Ma d'altro canto il Festival come ho già scritto altre volte è e sarà sempre , come ogni altra manifestazione a carattere nazionale ( da una partita della Nazionale di calcio a una qualsiasi altra manifestazione purché sempre a carattere nazionale), un'espressione dei nostri tempi e della nostra mentalità ed i nostri tempi sono doloranti proprio di questa angosciante necessità di esserci, di continuare ed esserci senza prendere neanche minimamente in considerazione la possibilità di morire per poi rinascere. E per questo che così portiamo avanti e indugiamo in scelte nefaste che già hanno prodotto brutture la volta precedente.

Insistiamo con comportamenti sociali generali che già ci hanno creato dei serissimi danni, ma rispetto alla quale sostituzione evidentemente il dolore minore risulta continuare a starci dentro.

Neanche i “Padri”, quelli che quando i miei figli erano bambini glieli descrivevo come i nostri salvatori, i vecchi del mondo che in caso di necessità avrebbero presidiato e protetto il valore di ogni cosa, Senatori della Repubblica piuttosto che anziani discografici o produttori ( e ne conosco diversi di entrambe le famiglie) sembrano essere interessati a fare qualcosa per questo cambiamento di rinascita. Il loro mantra è : “ cosa possiamo farci noi?”. Sto parlando di produttori con incassi  semestrali di diritto di autore di milioni di euri o Senatori della Repubblica con la capacità di spesa di 10 calciatori di serie A più l’optional dei derivati del manovrare il potere.

San Remo deve essere chiuso prima che la chiusura glielo imponga a sua volta.

Deve chiudere fino a quando il valore trainante la competizione ritorna ed essere quello della competitività dell’anima.

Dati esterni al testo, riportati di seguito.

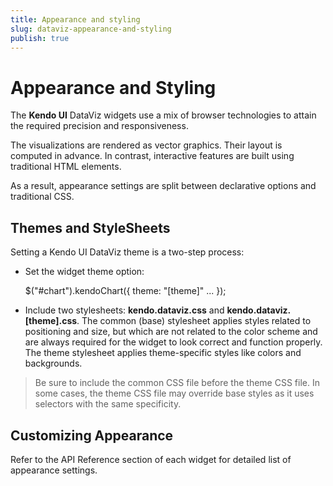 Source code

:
 ```yaml
---
title: Appearance and styling
slug: dataviz-appearance-and-styling
publish: true
---
```


# Appearance and Styling

The **Kendo UI** DataViz widgets use a mix of browser technologies to attain the required precision and responsiveness.

The visualizations are rendered as vector graphics. Their layout is computed in advance.
In contrast, interactive features are built using traditional HTML elements.

As a result, appearance settings are split between declarative options and traditional CSS.

## Themes and StyleSheets

Setting a Kendo UI DataViz theme is a two-step process:

* Set the widget theme option:

    $("#chart").kendoChart({
        theme: "[theme]"
        ...
    });

* Include two stylesheets: **kendo.dataviz.css** and **kendo.dataviz.[theme].css**.
The common (base) stylesheet applies styles related to positioning and size, but which are not related to the color scheme and are always required for the widget to
look correct and function properly. The theme stylesheet applies theme-specific styles like colors and backgrounds.

> Be sure to include the common CSS file before the theme CSS file. In some cases, the theme CSS file may override base styles as it uses selectors with the same specificity.

## Customizing Appearance

Refer to the API Reference section of each widget for detailed list of appearance settings.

La gara che a fronte di un meritato premio permette agli artisti di indagare nella propria profondità dell’anima per acchiappare, il vincitore più di altri, quel seme di umanità che la sua canzone potrà svelare agli altri. L’anima come ogni altra parte dell'essere umano, secondo alcune vecchie scritture, combacia come ogni altra parte ciascuna con un luogo geografico del nostro pianeta e quindi con una popolazione ed ancora la riflessa cultura di quel popolo. Ecco quindi che l’aspetto intellettivo e matematico verrebbe fatto corrispondere all’India piuttosto che lo stomaco con la Cina ed altre parti con altri paesi, ma è con la nostra bellissima e fortunatissima Italia, nonché baciata da ogni sorta di privilegio, che sì fà corrispondere l’Anima del mondo…. e noi cosa facciamo?

Va bene non sapere, ma anche convincersi di non sentire alcuno schifo quando il cibo in bocca sa di spazzatura… mi sa che va incontro ad una sola e meritatissima riflessione: dobbiamo sprofondare ancora un bel po’ prima di capire che quello che siamo è poca cosa rispetto a quello che dobbiamo essere per tutta l’umanità.

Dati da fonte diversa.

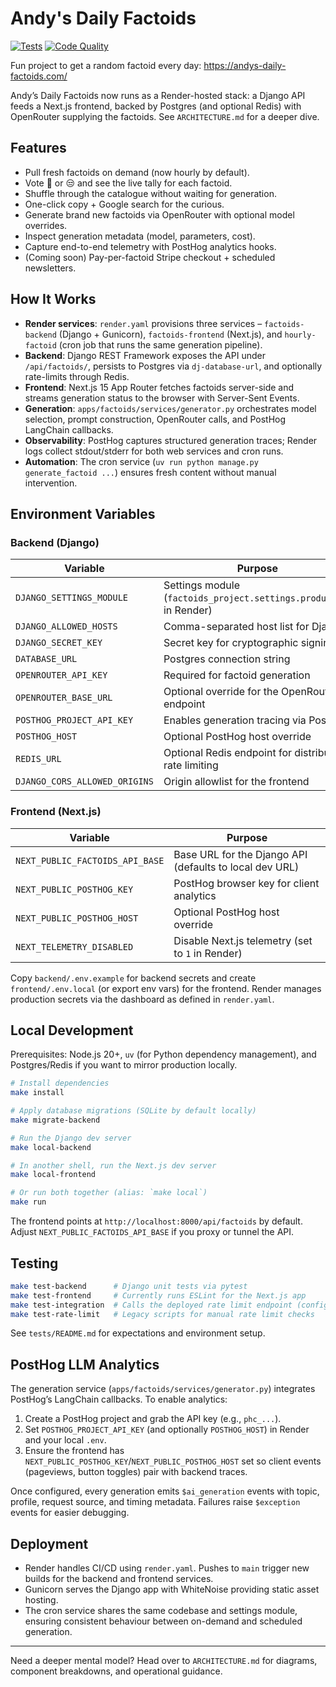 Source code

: # Andy's Daily Factoids

[![Tests](https://github.com/andrewm4894/andys-daily-factoids/workflows/Test%20Suite/badge.svg)](https://github.com/andrewm4894/andys-daily-factoids/actions/workflows/test.yml)
[![Code Quality](https://github.com/andrewm4894/andys-daily-factoids/workflows/Code%20Quality/badge.svg)](https://github.com/andrewm4894/andys-daily-factoids/actions/workflows/code-quality.yml)

Fun project to get a random factoid every day: https://andys-daily-factoids.com/

Andy’s Daily Factoids now runs as a Render-hosted stack: a Django API feeds a Next.js frontend, backed by Postgres (and optional Redis) with OpenRouter supplying the factoids. See `ARCHITECTURE.md` for a deeper dive.

## Features

- Pull fresh factoids on demand (now hourly by default).
- Vote 🤯 or 😒 and see the live tally for each factoid.
- Shuffle through the catalogue without waiting for generation.
- One-click copy + Google search for the curious.
- Generate brand new factoids via OpenRouter with optional model overrides.
- Inspect generation metadata (model, parameters, cost).
- Capture end-to-end telemetry with PostHog analytics hooks.
- (Coming soon) Pay-per-factoid Stripe checkout + scheduled newsletters.

## How It Works

- **Render services**: `render.yaml` provisions three services – `factoids-backend` (Django + Gunicorn), `factoids-frontend` (Next.js), and `hourly-factoid` (cron job that runs the same generation pipeline).
- **Backend**: Django REST Framework exposes the API under `/api/factoids/`, persists to Postgres via `dj-database-url`, and optionally rate-limits through Redis.
- **Frontend**: Next.js 15 App Router fetches factoids server-side and streams generation status to the browser with Server-Sent Events.
- **Generation**: `apps/factoids/services/generator.py` orchestrates model selection, prompt construction, OpenRouter calls, and PostHog LangChain callbacks.
- **Observability**: PostHog captures structured generation traces; Render logs collect stdout/stderr for both web services and cron runs.
- **Automation**: The cron service (`uv run python manage.py generate_factoid ...`) ensures fresh content without manual intervention.

## Environment Variables

### Backend (Django)

| Variable | Purpose |
| --- | --- |
| `DJANGO_SETTINGS_MODULE` | Settings module (`factoids_project.settings.production` in Render) |
| `DJANGO_ALLOWED_HOSTS` | Comma-separated host list for Django |
| `DJANGO_SECRET_KEY` | Secret key for cryptographic signing |
| `DATABASE_URL` | Postgres connection string |
| `OPENROUTER_API_KEY` | Required for factoid generation |
| `OPENROUTER_BASE_URL` | Optional override for the OpenRouter endpoint |
| `POSTHOG_PROJECT_API_KEY` | Enables generation tracing via PostHog |
| `POSTHOG_HOST` | Optional PostHog host override |
| `REDIS_URL` | Optional Redis endpoint for distributed rate limiting |
| `DJANGO_CORS_ALLOWED_ORIGINS` | Origin allowlist for the frontend |

### Frontend (Next.js)

| Variable | Purpose |
| --- | --- |
| `NEXT_PUBLIC_FACTOIDS_API_BASE` | Base URL for the Django API (defaults to local dev URL) |
| `NEXT_PUBLIC_POSTHOG_KEY` | PostHog browser key for client analytics |
| `NEXT_PUBLIC_POSTHOG_HOST` | Optional PostHog host override |
| `NEXT_TELEMETRY_DISABLED` | Disable Next.js telemetry (set to `1` in Render) |

Copy `backend/.env.example` for backend secrets and create `frontend/.env.local` (or export env vars) for the frontend. Render manages production secrets via the dashboard as defined in `render.yaml`.

## Local Development

Prerequisites: Node.js 20+, `uv` (for Python dependency management), and Postgres/Redis if you want to mirror production locally.

```bash
# Install dependencies
make install

# Apply database migrations (SQLite by default locally)
make migrate-backend

# Run the Django dev server
make local-backend

# In another shell, run the Next.js dev server
make local-frontend

# Or run both together (alias: `make local`)
make run
```

The frontend points at `http://localhost:8000/api/factoids` by default. Adjust `NEXT_PUBLIC_FACTOIDS_API_BASE` if you proxy or tunnel the API.

## Testing

```bash
make test-backend      # Django unit tests via pytest
make test-frontend     # Currently runs ESLint for the Next.js app
make test-integration  # Calls the deployed rate limit endpoint (configure env first)
make test-rate-limit   # Legacy scripts for manual rate limit checks
```

See `tests/README.md` for expectations and environment setup.

## PostHog LLM Analytics

The generation service (`apps/factoids/services/generator.py`) integrates PostHog’s LangChain callbacks. To enable analytics:

1. Create a PostHog project and grab the API key (e.g., `phc_...`).
2. Set `POSTHOG_PROJECT_API_KEY` (and optionally `POSTHOG_HOST`) in Render and your local `.env`.
3. Ensure the frontend has `NEXT_PUBLIC_POSTHOG_KEY`/`NEXT_PUBLIC_POSTHOG_HOST` set so client events (pageviews, button toggles) pair with backend traces.

Once configured, every generation emits `$ai_generation` events with topic, profile, request source, and timing metadata. Failures raise `$exception` events for easier debugging.

## Deployment

- Render handles CI/CD using `render.yaml`. Pushes to `main` trigger new builds for the backend and frontend services.
- Gunicorn serves the Django app with WhiteNoise providing static asset hosting.
- The cron service shares the same codebase and settings module, ensuring consistent behaviour between on-demand and scheduled generation.

---

Need a deeper mental model? Head over to `ARCHITECTURE.md` for diagrams, component breakdowns, and operational guidance.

In altre parole finché pensiamo a quanto ognuno di noi può sopportare singolarmente, non ci renderemo conto che staremo facendo sopportare la stessa cosa a tutto il pianeta e quello a cui va la mia attenzione non è l’aspetto terreno, ma quello spirituale che da esso viene supportato affinché possa esprimersi.

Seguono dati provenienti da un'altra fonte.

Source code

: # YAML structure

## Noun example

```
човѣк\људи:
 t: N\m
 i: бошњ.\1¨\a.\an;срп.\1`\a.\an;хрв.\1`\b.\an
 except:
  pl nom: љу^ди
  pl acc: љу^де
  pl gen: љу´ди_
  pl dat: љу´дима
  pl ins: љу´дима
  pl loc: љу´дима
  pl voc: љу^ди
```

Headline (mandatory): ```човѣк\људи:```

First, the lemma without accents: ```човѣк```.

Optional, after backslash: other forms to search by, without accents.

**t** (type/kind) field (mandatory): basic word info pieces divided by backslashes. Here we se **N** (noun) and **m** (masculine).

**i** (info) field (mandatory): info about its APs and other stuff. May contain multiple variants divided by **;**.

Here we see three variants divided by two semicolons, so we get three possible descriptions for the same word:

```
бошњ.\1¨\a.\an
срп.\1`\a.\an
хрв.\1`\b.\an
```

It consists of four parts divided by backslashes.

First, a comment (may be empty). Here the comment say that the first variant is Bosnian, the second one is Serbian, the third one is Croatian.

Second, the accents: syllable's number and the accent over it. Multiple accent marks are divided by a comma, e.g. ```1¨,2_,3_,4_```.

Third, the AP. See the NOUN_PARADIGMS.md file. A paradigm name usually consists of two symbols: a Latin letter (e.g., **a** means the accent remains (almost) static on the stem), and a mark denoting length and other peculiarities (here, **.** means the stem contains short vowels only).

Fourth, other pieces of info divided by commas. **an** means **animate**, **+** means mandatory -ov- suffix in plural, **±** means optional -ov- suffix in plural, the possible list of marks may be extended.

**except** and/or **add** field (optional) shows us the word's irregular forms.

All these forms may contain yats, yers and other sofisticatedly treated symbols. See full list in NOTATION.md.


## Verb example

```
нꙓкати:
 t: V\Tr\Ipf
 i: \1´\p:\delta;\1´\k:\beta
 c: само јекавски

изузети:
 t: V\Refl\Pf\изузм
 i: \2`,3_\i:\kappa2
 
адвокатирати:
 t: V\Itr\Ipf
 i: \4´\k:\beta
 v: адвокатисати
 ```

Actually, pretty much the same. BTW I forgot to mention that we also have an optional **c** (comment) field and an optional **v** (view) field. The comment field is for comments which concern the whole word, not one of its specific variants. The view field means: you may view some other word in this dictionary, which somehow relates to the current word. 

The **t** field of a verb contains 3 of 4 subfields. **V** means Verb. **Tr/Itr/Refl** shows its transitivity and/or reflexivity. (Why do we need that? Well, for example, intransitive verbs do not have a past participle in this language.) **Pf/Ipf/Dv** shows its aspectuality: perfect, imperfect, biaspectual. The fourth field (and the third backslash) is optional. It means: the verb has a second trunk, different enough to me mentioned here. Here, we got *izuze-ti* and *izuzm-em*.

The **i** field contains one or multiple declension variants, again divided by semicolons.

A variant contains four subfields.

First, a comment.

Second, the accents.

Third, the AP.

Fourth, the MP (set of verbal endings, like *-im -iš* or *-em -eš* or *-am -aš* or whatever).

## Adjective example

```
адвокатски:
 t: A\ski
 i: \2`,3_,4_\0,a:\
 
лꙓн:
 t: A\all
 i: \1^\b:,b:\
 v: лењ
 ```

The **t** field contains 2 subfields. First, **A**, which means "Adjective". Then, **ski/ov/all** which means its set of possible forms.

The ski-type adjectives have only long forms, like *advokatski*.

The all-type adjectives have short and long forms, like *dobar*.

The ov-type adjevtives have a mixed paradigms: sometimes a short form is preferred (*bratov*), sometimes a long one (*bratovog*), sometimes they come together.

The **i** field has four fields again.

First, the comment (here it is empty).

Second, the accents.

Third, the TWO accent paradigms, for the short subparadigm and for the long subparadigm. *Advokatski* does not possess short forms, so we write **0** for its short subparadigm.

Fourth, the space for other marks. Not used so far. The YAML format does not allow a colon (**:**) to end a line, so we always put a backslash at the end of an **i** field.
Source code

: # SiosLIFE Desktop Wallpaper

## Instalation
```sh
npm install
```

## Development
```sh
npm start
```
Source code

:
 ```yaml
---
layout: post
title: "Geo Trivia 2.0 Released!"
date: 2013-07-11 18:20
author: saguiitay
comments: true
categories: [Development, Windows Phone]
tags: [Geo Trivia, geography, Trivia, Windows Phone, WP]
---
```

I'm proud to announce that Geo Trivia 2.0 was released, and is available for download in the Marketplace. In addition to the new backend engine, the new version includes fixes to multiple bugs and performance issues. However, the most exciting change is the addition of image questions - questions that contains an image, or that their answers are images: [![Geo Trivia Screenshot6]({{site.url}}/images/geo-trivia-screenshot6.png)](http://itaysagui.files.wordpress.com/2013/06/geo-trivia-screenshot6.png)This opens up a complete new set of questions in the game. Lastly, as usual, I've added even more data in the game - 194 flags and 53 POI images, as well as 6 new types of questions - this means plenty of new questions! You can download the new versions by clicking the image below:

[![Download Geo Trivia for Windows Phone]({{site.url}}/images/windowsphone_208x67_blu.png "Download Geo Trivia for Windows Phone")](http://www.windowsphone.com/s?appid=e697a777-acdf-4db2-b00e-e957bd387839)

Per essere chiarissimi: sé non ho mangiato e riposato a sufficienza non riesco neanche a sintetizzare i miei pensieri sublimi e tramite essi la mia testimonianza di vita.

Bene capite che da qua a San Remo… di acqua ce ne passa.

Comunque sempre confrontandomi con altre persone molti sì sono espressi con parole di apprezzamento per il conduttore o i vestiti, ma capite… nulla sulle canzoni e quindi sì un grande spettacolo con grandi investimenti e tante luci, ma sé devo guardare uno spettacolo di barzellette o di intrattenimento … un Varietà a portata di telecomando sì troverebbe comunque sempre. Ma sé se invece volessi assistere ad un concorso della CANZONE ITALIANA?

Un pensiero a Luigi Tenco (quando sì parlava della sensibilità dell’anima) e siccome durante San Remo non sì trova mai il tempo per certe cose, anche a Stefano D'Orazio che credetemi era davvero umile e imbarazzantemente alla mano come viene descritto, tanto che quando lo incontravi pensavi fosse il Suo sosia tanto ti dava la mano come fosse un tuo vicino di casa…...sconcertante.